The Technical Research Branch Laboratory Division conducted the tests to help in assessing interference to DTV reception from non-TV use of unused TV spectrum, often called white space use, non-TV use of spectrum adjacent to TV spectrum and other DTV stations.
Significantly, the ATSC interference rejection guidelines for DTVs are less stringent than the assumptions made about receiver performance used as criteria for current DTV interference protection. The tests also show the degree to which the tested DTV receivers comply with ATSC’s voluntary receiver performance guideline standards.
The report presents findings on the type of tuners found in 30 consumer digital televisions, as well as on how susceptible DTVs are to interference levels at a receiver’s antenna input terminal. Assessing the potential for interference will necessitate studying “specific protection scenarios, propagation modeling, and antenna modeling,” the report said.

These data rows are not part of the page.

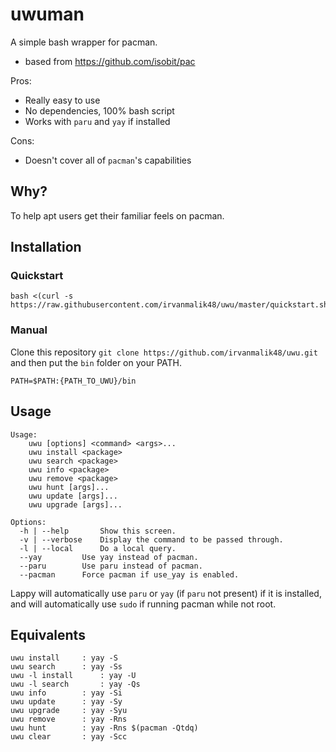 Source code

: uwuman
======

A simple bash wrapper for pacman.
* based from https://github.com/isobit/pac

Pros:
* Really easy to use
* No dependencies, 100% bash script
* Works with `paru` and `yay` if installed

Cons:
* Doesn't cover all of `pacman`'s capabilities

## Why?

To help apt users get their familiar feels on pacman.

## Installation

### Quickstart
```
bash <(curl -s https://raw.githubusercontent.com/irvanmalik48/uwu/master/quickstart.sh)
```

### Manual
Clone this repository `git clone https://github.com/irvanmalik48/uwu.git`
and then put the `bin` folder on your PATH.

```
PATH=$PATH:{PATH_TO_UWU}/bin
```

## Usage

```
Usage: 
	uwu [options] <command> <args>...
	uwu install <package>
	uwu search <package>
	uwu info <package>
	uwu remove <package>
	uwu hunt [args]...
	uwu update [args]...
	uwu upgrade [args]...

Options:
  -h | --help		Show this screen.
  -v | --verbose 	Display the command to be passed through.
  -l | --local		Do a local query.
  --yay			Use yay instead of pacman.
  --paru		Use paru instead of pacman.
  --pacman		Force pacman if use_yay is enabled.
```

Lappy will automatically use `paru` or `yay` (if `paru` not present) if it is installed, and will automatically use `sudo` if running pacman while not root.

## Equivalents
```
uwu install		: yay -S
uwu search		: yay -Ss
uwu -l install		: yay -U
uwu -l search		: yay -Qs
uwu info		: yay -Si
uwu update		: yay -Sy
uwu upgrade		: yay -Syu
uwu remove		: yay -Rns
uwu hunt		: yay -Rns $(pacman -Qtdq)
uwu clear		: yay -Scc
```
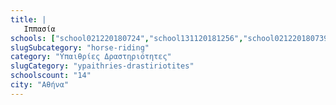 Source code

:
 ```yaml
---
title: |
   Ιππασία
schools: ["school021220180724","school131120181256","school021220180739","school021220180348","school021220180403","school131120181158","school131120181212","school021220180417","school131120181227","school021220180432","school021220180500","school131120181241","school021220180515","school131120181324"]
slugSubcategory: "horse-riding"
category: "Υπαιθρίες Δραστηριότητες"
slugCategory: "ypaithries-drastiriotites"
schoolscount: "14"
city: "Αθήνα"
---
```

The report’s findings include:
All of the 30 sets tested for tuner type relied on single-conversion tuners, not the double-conversion tuner used in the Grand Alliance’s DTV prototype used to establish interference protection criteria for DTV channel allotments. DTV receivers are most vulnerable to interference when they operate “at low desired signal levels.” At such levels, DTV receivers “are as susceptible to interference from the second-adjacent channels” as from those that are first-adjacent. If looking at worst and second-worst performance, the DTV receivers “are actually more susceptible to interference from second-adjacent channels than from first-adjacent channels,” which is a contradiction of OET-69 and ATSC Receiver Guidelines assumptions.
The tests were performed in the UHF band. Most were done with the DTV tuned to channel 30. Some early tests were done on channel 51. According to the report, measurements on channel 51 “generally matched those on channel 30 within about 4dB — and in most instances much closer than that.”
The report found that if channel 30 were designated “N:”
DTV receivers “tend to be more susceptible to interference from N+2, N+1, N-1, N-2, N-3, N-4, and sometimes N-6 than from the mixer image channel offsets of N+14 and N+15.” At moderate levels of desired signal strength, “the receivers exhibit relatively high susceptibility to interference from channel N+7.” At lower level of desired signal strength, “other channel offsets become more vulnerable.”